• _Data for this task_

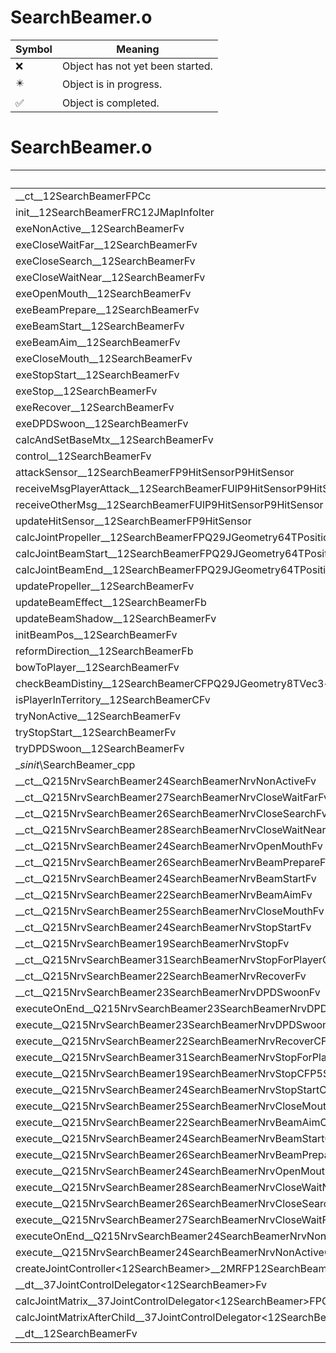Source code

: # SearchBeamer.o
| Symbol | Meaning 
| ------------- | ------------- 
| :x: | Object has not yet been started. 
| :eight_pointed_black_star: | Object is in progress. 
| :white_check_mark: | Object is completed. 


# SearchBeamer.o
| Symbol | Decompiled? |
| ------------- | ------------- |
| __ct__12SearchBeamerFPCc | :x: |
| init__12SearchBeamerFRC12JMapInfoIter | :x: |
| exeNonActive__12SearchBeamerFv | :x: |
| exeCloseWaitFar__12SearchBeamerFv | :x: |
| exeCloseSearch__12SearchBeamerFv | :x: |
| exeCloseWaitNear__12SearchBeamerFv | :x: |
| exeOpenMouth__12SearchBeamerFv | :x: |
| exeBeamPrepare__12SearchBeamerFv | :x: |
| exeBeamStart__12SearchBeamerFv | :x: |
| exeBeamAim__12SearchBeamerFv | :x: |
| exeCloseMouth__12SearchBeamerFv | :x: |
| exeStopStart__12SearchBeamerFv | :x: |
| exeStop__12SearchBeamerFv | :x: |
| exeRecover__12SearchBeamerFv | :x: |
| exeDPDSwoon__12SearchBeamerFv | :x: |
| calcAndSetBaseMtx__12SearchBeamerFv | :x: |
| control__12SearchBeamerFv | :x: |
| attackSensor__12SearchBeamerFP9HitSensorP9HitSensor | :x: |
| receiveMsgPlayerAttack__12SearchBeamerFUlP9HitSensorP9HitSensor | :x: |
| receiveOtherMsg__12SearchBeamerFUlP9HitSensorP9HitSensor | :x: |
| updateHitSensor__12SearchBeamerFP9HitSensor | :x: |
| calcJointPropeller__12SearchBeamerFPQ29JGeometry64TPosition3&lt;Q29JGeometry38TMatrix34&lt;Q29JGeometry13SMatrix34C&lt;f&gt;&gt;&gt;RC19JointControllerInfo | :x: |
| calcJointBeamStart__12SearchBeamerFPQ29JGeometry64TPosition3&lt;Q29JGeometry38TMatrix34&lt;Q29JGeometry13SMatrix34C&lt;f&gt;&gt;&gt;RC19JointControllerInfo | :x: |
| calcJointBeamEnd__12SearchBeamerFPQ29JGeometry64TPosition3&lt;Q29JGeometry38TMatrix34&lt;Q29JGeometry13SMatrix34C&lt;f&gt;&gt;&gt;RC19JointControllerInfo | :x: |
| updatePropeller__12SearchBeamerFv | :x: |
| updateBeamEffect__12SearchBeamerFb | :x: |
| updateBeamShadow__12SearchBeamerFv | :x: |
| initBeamPos__12SearchBeamerFv | :x: |
| reformDirection__12SearchBeamerFb | :x: |
| bowToPlayer__12SearchBeamerFv | :x: |
| checkBeamDistiny__12SearchBeamerCFPQ29JGeometry8TVec3&lt;f&gt;Q29JGeometry8TVec3&lt;f&gt; | :x: |
| isPlayerInTerritory__12SearchBeamerCFv | :x: |
| tryNonActive__12SearchBeamerFv | :x: |
| tryStopStart__12SearchBeamerFv | :x: |
| tryDPDSwoon__12SearchBeamerFv | :x: |
| __sinit_\SearchBeamer_cpp | :x: |
| __ct__Q215NrvSearchBeamer24SearchBeamerNrvNonActiveFv | :x: |
| __ct__Q215NrvSearchBeamer27SearchBeamerNrvCloseWaitFarFv | :x: |
| __ct__Q215NrvSearchBeamer26SearchBeamerNrvCloseSearchFv | :x: |
| __ct__Q215NrvSearchBeamer28SearchBeamerNrvCloseWaitNearFv | :x: |
| __ct__Q215NrvSearchBeamer24SearchBeamerNrvOpenMouthFv | :x: |
| __ct__Q215NrvSearchBeamer26SearchBeamerNrvBeamPrepareFv | :x: |
| __ct__Q215NrvSearchBeamer24SearchBeamerNrvBeamStartFv | :x: |
| __ct__Q215NrvSearchBeamer22SearchBeamerNrvBeamAimFv | :x: |
| __ct__Q215NrvSearchBeamer25SearchBeamerNrvCloseMouthFv | :x: |
| __ct__Q215NrvSearchBeamer24SearchBeamerNrvStopStartFv | :x: |
| __ct__Q215NrvSearchBeamer19SearchBeamerNrvStopFv | :x: |
| __ct__Q215NrvSearchBeamer31SearchBeamerNrvStopForPlayerOffFv | :x: |
| __ct__Q215NrvSearchBeamer22SearchBeamerNrvRecoverFv | :x: |
| __ct__Q215NrvSearchBeamer23SearchBeamerNrvDPDSwoonFv | :x: |
| executeOnEnd__Q215NrvSearchBeamer23SearchBeamerNrvDPDSwoonCFP5Spine | :x: |
| execute__Q215NrvSearchBeamer23SearchBeamerNrvDPDSwoonCFP5Spine | :x: |
| execute__Q215NrvSearchBeamer22SearchBeamerNrvRecoverCFP5Spine | :x: |
| execute__Q215NrvSearchBeamer31SearchBeamerNrvStopForPlayerOffCFP5Spine | :x: |
| execute__Q215NrvSearchBeamer19SearchBeamerNrvStopCFP5Spine | :x: |
| execute__Q215NrvSearchBeamer24SearchBeamerNrvStopStartCFP5Spine | :x: |
| execute__Q215NrvSearchBeamer25SearchBeamerNrvCloseMouthCFP5Spine | :x: |
| execute__Q215NrvSearchBeamer22SearchBeamerNrvBeamAimCFP5Spine | :x: |
| execute__Q215NrvSearchBeamer24SearchBeamerNrvBeamStartCFP5Spine | :x: |
| execute__Q215NrvSearchBeamer26SearchBeamerNrvBeamPrepareCFP5Spine | :x: |
| execute__Q215NrvSearchBeamer24SearchBeamerNrvOpenMouthCFP5Spine | :x: |
| execute__Q215NrvSearchBeamer28SearchBeamerNrvCloseWaitNearCFP5Spine | :x: |
| execute__Q215NrvSearchBeamer26SearchBeamerNrvCloseSearchCFP5Spine | :x: |
| execute__Q215NrvSearchBeamer27SearchBeamerNrvCloseWaitFarCFP5Spine | :x: |
| executeOnEnd__Q215NrvSearchBeamer24SearchBeamerNrvNonActiveCFP5Spine | :x: |
| execute__Q215NrvSearchBeamer24SearchBeamerNrvNonActiveCFP5Spine | :x: |
| createJointController&lt;12SearchBeamer&gt;__2MRFP12SearchBeamerPCcM12SearchBeamerFPCvPvPQ29JGeometry64TPosition3&lt;Q29JGeometry38TMatrix34&lt;Q29JGeometry13SMatrix34C&lt;f&gt;&gt;&gt;RC19JointControllerInfo_b_P15JointController | :x: |
| __dt__37JointControlDelegator&lt;12SearchBeamer&gt;Fv | :x: |
| calcJointMatrix__37JointControlDelegator&lt;12SearchBeamer&gt;FPQ29JGeometry64TPosition3&lt;Q29JGeometry38TMatrix34&lt;Q29JGeometry13SMatrix34C&lt;f&gt;&gt;&gt;RC19JointControllerInfo | :x: |
| calcJointMatrixAfterChild__37JointControlDelegator&lt;12SearchBeamer&gt;FPQ29JGeometry64TPosition3&lt;Q29JGeometry38TMatrix34&lt;Q29JGeometry13SMatrix34C&lt;f&gt;&gt;&gt;RC19JointControllerInfo | :x: |
| __dt__12SearchBeamerFv | :x: |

• _Action item_
Without the pictures, write out every entry precisely as it appears.

• _Solution to the problem_
Source code

: # SearchBeamer.o
| Symbol | Meaning 
| ------------- | ------------- 
| :x: | Object has not yet been started. 
| :eight_pointed_black_star: | Object is in progress. 
| :white_check_mark: | Object is completed. 


# SearchBeamer.o
| Symbol | Decompiled? |
| ------------- | ------------- |
| __ct__12SearchBeamerFPCc | :x: |
| init__12SearchBeamerFRC12JMapInfoIter | :x: |
| exeNonActive__12SearchBeamerFv | :x: |
| exeCloseWaitFar__12SearchBeamerFv | :x: |
| exeCloseSearch__12SearchBeamerFv | :x: |
| exeCloseWaitNear__12SearchBeamerFv | :x: |
| exeOpenMouth__12SearchBeamerFv | :x: |
| exeBeamPrepare__12SearchBeamerFv | :x: |
| exeBeamStart__12SearchBeamerFv | :x: |
| exeBeamAim__12SearchBeamerFv | :x: |
| exeCloseMouth__12SearchBeamerFv | :x: |
| exeStopStart__12SearchBeamerFv | :x: |
| exeStop__12SearchBeamerFv | :x: |
| exeRecover__12SearchBeamerFv | :x: |
| exeDPDSwoon__12SearchBeamerFv | :x: |
| calcAndSetBaseMtx__12SearchBeamerFv | :x: |
| control__12SearchBeamerFv | :x: |
| attackSensor__12SearchBeamerFP9HitSensorP9HitSensor | :x: |
| receiveMsgPlayerAttack__12SearchBeamerFUlP9HitSensorP9HitSensor | :x: |
| receiveOtherMsg__12SearchBeamerFUlP9HitSensorP9HitSensor | :x: |
| updateHitSensor__12SearchBeamerFP9HitSensor | :x: |
| calcJointPropeller__12SearchBeamerFPQ29JGeometry64TPosition3&lt;Q29JGeometry38TMatrix34&lt;Q29JGeometry13SMatrix34C&lt;f&gt;&gt;&gt;RC19JointControllerInfo | :x: |
| calcJointBeamStart__12SearchBeamerFPQ29JGeometry64TPosition3&lt;Q29JGeometry38TMatrix34&lt;Q29JGeometry13SMatrix34C&lt;f&gt;&gt;&gt;RC19JointControllerInfo | :x: |
| calcJointBeamEnd__12SearchBeamerFPQ29JGeometry64TPosition3&lt;Q29JGeometry38TMatrix34&lt;Q29JGeometry13SMatrix34C&lt;f&gt;&gt;&gt;RC19JointControllerInfo | :x: |
| updatePropeller__12SearchBeamerFv | :x: |
| updateBeamEffect__12SearchBeamerFb | :x: |
| updateBeamShadow__12SearchBeamerFv | :x: |
| initBeamPos__12SearchBeamerFv | :x: |
| reformDirection__12SearchBeamerFb | :x: |
| bowToPlayer__12SearchBeamerFv | :x: |
| checkBeamDistiny__12SearchBeamerCFPQ29JGeometry8TVec3&lt;f&gt;Q29JGeometry8TVec3&lt;f&gt; | :x: |
| isPlayerInTerritory__12SearchBeamerCFv | :x: |
| tryNonActive__12SearchBeamerFv | :x: |
| tryStopStart__12SearchBeamerFv | :x: |
| tryDPDSwoon__12SearchBeamerFv | :x: |
| __sinit_\SearchBeamer_cpp | :x: |
| __ct__Q215NrvSearchBeamer24SearchBeamerNrvNonActiveFv | :x: |
| __ct__Q215NrvSearchBeamer27SearchBeamerNrvCloseWaitFarFv | :x: |
| __ct__Q215NrvSearchBeamer26SearchBeamerNrvCloseSearchFv | :x: |
| __ct__Q215NrvSearchBeamer28SearchBeamerNrvCloseWaitNearFv | :x: |
| __ct__Q215NrvSearchBeamer24SearchBeamerNrvOpenMouthFv | :x: |
| __ct__Q215NrvSearchBeamer26SearchBeamerNrvBeamPrepareFv | :x: |
| __ct__Q215NrvSearchBeamer24SearchBeamerNrvBeamStartFv | :x: |
| __ct__Q215NrvSearchBeamer22SearchBeamerNrvBeamAimFv | :x: |
| __ct__Q215NrvSearchBeamer25SearchBeamerNrvCloseMouthFv | :x: |
| __ct__Q215NrvSearchBeamer24SearchBeamerNrvStopStartFv | :x: |
| __ct__Q215NrvSearchBeamer19SearchBeamerNrvStopFv | :x: |
| __ct__Q215NrvSearchBeamer31SearchBeamerNrvStopForPlayerOffFv | :x: |
| __ct__Q215NrvSearchBeamer22SearchBeamerNrvRecoverFv | :x: |
| __ct__Q215NrvSearchBeamer23SearchBeamerNrvDPDSwoonFv | :x: |
| executeOnEnd__Q215NrvSearchBeamer23SearchBeamerNrvDPDSwoonCFP5Spine | :x: |
| execute__Q215NrvSearchBeamer23SearchBeamerNrvDPDSwoonCFP5Spine | :x: |
| execute__Q215NrvSearchBeamer22SearchBeamerNrvRecoverCFP5Spine | :x: |
| execute__Q215NrvSearchBeamer31SearchBeamerNrvStopForPlayerOffCFP5Spine | :x: |
| execute__Q215NrvSearchBeamer19SearchBeamerNrvStopCFP5Spine | :x: |
| execute__Q215NrvSearchBeamer24SearchBeamerNrvStopStartCFP5Spine | :x: |
| execute__Q215NrvSearchBeamer25SearchBeamerNrvCloseMouthCFP5Spine | :x: |
| execute__Q215NrvSearchBeamer22SearchBeamerNrvBeamAimCFP5Spine | :x: |
| execute__Q215NrvSearchBeamer24SearchBeamerNrvBeamStartCFP5Spine | :x: |
| execute__Q215NrvSearchBeamer26SearchBeamerNrvBeamPrepareCFP5Spine | :x: |
| execute__Q215NrvSearchBeamer24SearchBeamerNrvOpenMouthCFP5Spine | :x: |
| execute__Q215NrvSearchBeamer28SearchBeamerNrvCloseWaitNearCFP5Spine | :x: |
| execute__Q215NrvSearchBeamer26SearchBeamerNrvCloseSearchCFP5Spine | :x: |
| execute__Q215NrvSearchBeamer27SearchBeamerNrvCloseWaitFarCFP5Spine | :x: |
| executeOnEnd__Q215NrvSearchBeamer24SearchBeamerNrvNonActiveCFP5Spine | :x: |
| execute__Q215NrvSearchBeamer24SearchBeamerNrvNonActiveCFP5Spine | :x: |
| createJointController&lt;12SearchBeamer&gt;__2MRFP12SearchBeamerPCcM12SearchBeamerFPCvPvPQ29JGeometry64TPosition3&lt;Q29JGeometry38TMatrix34&lt;Q29JGeometry13SMatrix34C&lt;f&gt;&gt;&gt;RC19JointControllerInfo_b_P15JointController | :x: |
| __dt__37JointControlDelegator&lt;12SearchBeamer&gt;Fv | :x: |
| calcJointMatrix__37JointControlDelegator&lt;12SearchBeamer&gt;FPQ29JGeometry64TPosition3&lt;Q29JGeometry38TMatrix34&lt;Q29JGeometry13SMatrix34C&lt;f&gt;&gt;&gt;RC19JointControllerInfo | :x: |
| calcJointMatrixAfterChild__37JointControlDelegator&lt;12SearchBeamer&gt;FPQ29JGeometry64TPosition3&lt;Q29JGeometry38TMatrix34&lt;Q29JGeometry13SMatrix34C&lt;f&gt;&gt;&gt;RC19JointControllerInfo | :x: |
| __dt__12SearchBeamerFv | :x: |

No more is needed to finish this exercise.